Collected data ▸
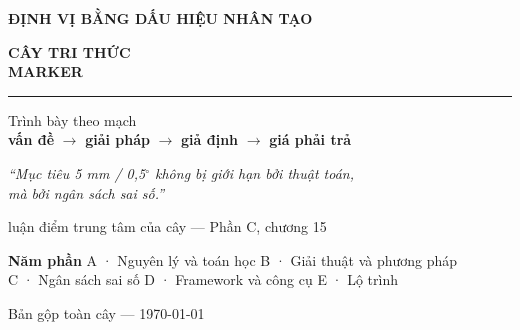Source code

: \documentclass[11pt,a4paper,oneside]{report}
\begin{document}
\begin{titlepage}
\thispagestyle{empty}

\vspace*{4.2cm}
\begin{flushleft}
{\sffamily\bfseries\color{accent}\large ĐỊNH VỊ BẰNG DẤU HIỆU NHÂN TẠO\par}
\vspace{0.5cm}
{\sffamily\bfseries\color{inkblue}\fontsize{40}{45}\selectfont
CÂY TRI THỨC\\[0.12em] MARKER\par}
\vspace{0.9cm}
{\color{accent}\rule{7cm}{2.4pt}}\par
\vspace{0.9cm}
{\large\color{inkblue!85}
Trình bày theo mạch\\[0.25em]
\textbf{vấn đề} \(\rightarrow\) \textbf{giải pháp} \(\rightarrow\) \textbf{giả định} \(\rightarrow\) \textbf{giá phải trả}\par}
\end{flushleft}

\vfill
\begin{flushleft}
{\itshape\color{tiercol}``Mục tiêu 5 mm / 0,5\(^\circ\) không bị giới hạn bởi thuật toán,\\
mà bởi ngân sách sai số.''\par}
{\footnotesize\sffamily\color{tiercol}luận điểm trung tâm của cây --- Phần C, chương 15\par}
\vspace{1.1cm}
{\footnotesize\sffamily\color{inkblue}\textbf{Năm phần}\quad
A · Nguyên lý và toán học \quad B · Giải thuật và phương pháp\\[0.25em]
\quad C · Ngân sách sai số \quad D · Framework và công cụ \quad E · Lộ trình\par}
\vspace{0.5em}
{\footnotesize\sffamily\color{tiercol}Bản gộp toàn cây --- \today\par}
\end{flushleft}
\end{titlepage}


\cleardoublepage
\tableofcontents
\cleardoublepage
{}









\printbibliography[title={Nguồn}]
\end{document}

REQUIREMENT ▸ Leave the pictures aside and output each entry exactly as it stands.

ANSWER TO THIS TASK ▸
Source code

: \documentclass[11pt,a4paper,oneside]{report}
\begin{document}
\begin{titlepage}
\thispagestyle{empty}

\vspace*{4.2cm}
\begin{flushleft}
{\sffamily\bfseries\color{accent}\large ĐỊNH VỊ BẰNG DẤU HIỆU NHÂN TẠO\par}
\vspace{0.5cm}
{\sffamily\bfseries\color{inkblue}\fontsize{40}{45}\selectfont
CÂY TRI THỨC\\[0.12em] MARKER\par}
\vspace{0.9cm}
{\color{accent}\rule{7cm}{2.4pt}}\par
\vspace{0.9cm}
{\large\color{inkblue!85}
Trình bày theo mạch\\[0.25em]
\textbf{vấn đề} \(\rightarrow\) \textbf{giải pháp} \(\rightarrow\) \textbf{giả định} \(\rightarrow\) \textbf{giá phải trả}\par}
\end{flushleft}

\vfill
\begin{flushleft}
{\itshape\color{tiercol}``Mục tiêu 5 mm / 0,5\(^\circ\) không bị giới hạn bởi thuật toán,\\
mà bởi ngân sách sai số.''\par}
{\footnotesize\sffamily\color{tiercol}luận điểm trung tâm của cây --- Phần C, chương 15\par}
\vspace{1.1cm}
{\footnotesize\sffamily\color{inkblue}\textbf{Năm phần}\quad
A · Nguyên lý và toán học \quad B · Giải thuật và phương pháp\\[0.25em]
\quad C · Ngân sách sai số \quad D · Framework và công cụ \quad E · Lộ trình\par}
\vspace{0.5em}
{\footnotesize\sffamily\color{tiercol}Bản gộp toàn cây --- \today\par}
\end{flushleft}
\end{titlepage}


\cleardoublepage
\tableofcontents
\cleardoublepage
{}









\printbibliography[title={Nguồn}]
\end{document}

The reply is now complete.